- **WHAT YOU NEED TO DO**: Using the records below, transcribe word for word the stretch from the line that contains "metabolism and transport" through the line that contains "portion of the", both end lines included, and nothing else.

- **Stored data**:
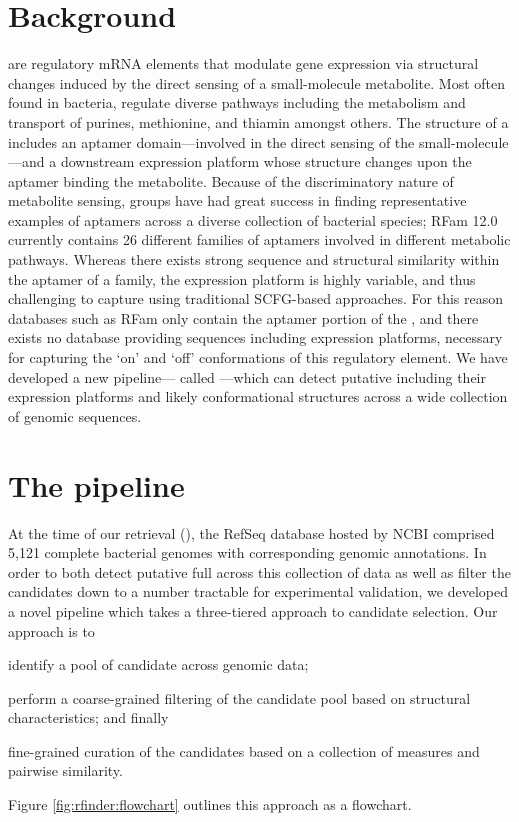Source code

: \section{Background}
\label{sec:rfinder:bkgrnd}

\Rbs are regulatory mRNA elements that modulate gene expression via
structural changes induced by the direct sensing of a small-molecule metabolite.
Most often found in bacteria, \rbs regulate diverse pathways including the
metabolism and transport of purines, methionine, and thiamin amongst others. The
structure of a \rb includes an aptamer domain---involved in the direct
sensing of the small-molecule---and a downstream expression platform whose
structure changes upon the aptamer binding the metabolite. Because of the
discriminatory nature of metabolite sensing, groups have had great success in
finding representative examples of aptamers across a diverse collection of
bacterial species; RFam 12.0 currently contains 26 different families of aptamers
involved in different metabolic pathways. Whereas there exists strong sequence and
structural similarity within the aptamer of a \rb family, the expression
platform is highly variable, and thus challenging to capture using traditional
SCFG-based approaches. For this reason databases such as RFam only contain the aptamer
portion of the \rb, and there exists no database providing sequences
including expression platforms, necessary for capturing the `on' and `off'
conformations of this regulatory element. We have developed a new pipeline---
called \rfinder---which can detect putative \rbs including their
expression platforms and likely conformational structures across a wide collection
of genomic sequences.

\section{The \rfinder pipeline}
\label{sec:rfinder:pipeline}

At the time of our retrieval (\fnaRetrievalTime), the RefSeq database hosted by
NCBI comprised 5,121 complete bacterial genomes with corresponding genomic
annotations. In order to both detect putative full \rbs across this
collection of data as well as filter the candidates down to a number tractable for
experimental validation, we developed a novel pipeline which takes a three-tiered
approach to candidate selection. Our approach is to
\begin{inparaenum}[\em 1\upshape)]
\item identify a pool of candidate \rbs across genomic data;
\item perform a coarse-grained filtering of the candidate pool based on structural
characteristics; and finally
\item fine-grained curation of the candidates based on a collection of measures
and pairwise similarity.
\end{inparaenum} Figure \ref{fig:rfinder:flowchart} outlines this approach as a
flowchart.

- **PROBLEM SOLUTION**:
metabolism and transport of purines, methionine, and thiamin amongst others. The
structure of a \rb includes an aptamer domain---involved in the direct
sensing of the small-molecule---and a downstream expression platform whose
structure changes upon the aptamer binding the metabolite. Because of the
discriminatory nature of metabolite sensing, groups have had great success in
finding representative examples of aptamers across a diverse collection of
bacterial species; RFam 12.0 currently contains 26 different families of aptamers
involved in different metabolic pathways. Whereas there exists strong sequence and
structural similarity within the aptamer of a \rb family, the expression
platform is highly variable, and thus challenging to capture using traditional
SCFG-based approaches. For this reason databases such as RFam only contain the aptamer
portion of the \rb, and there exists no database providing sequences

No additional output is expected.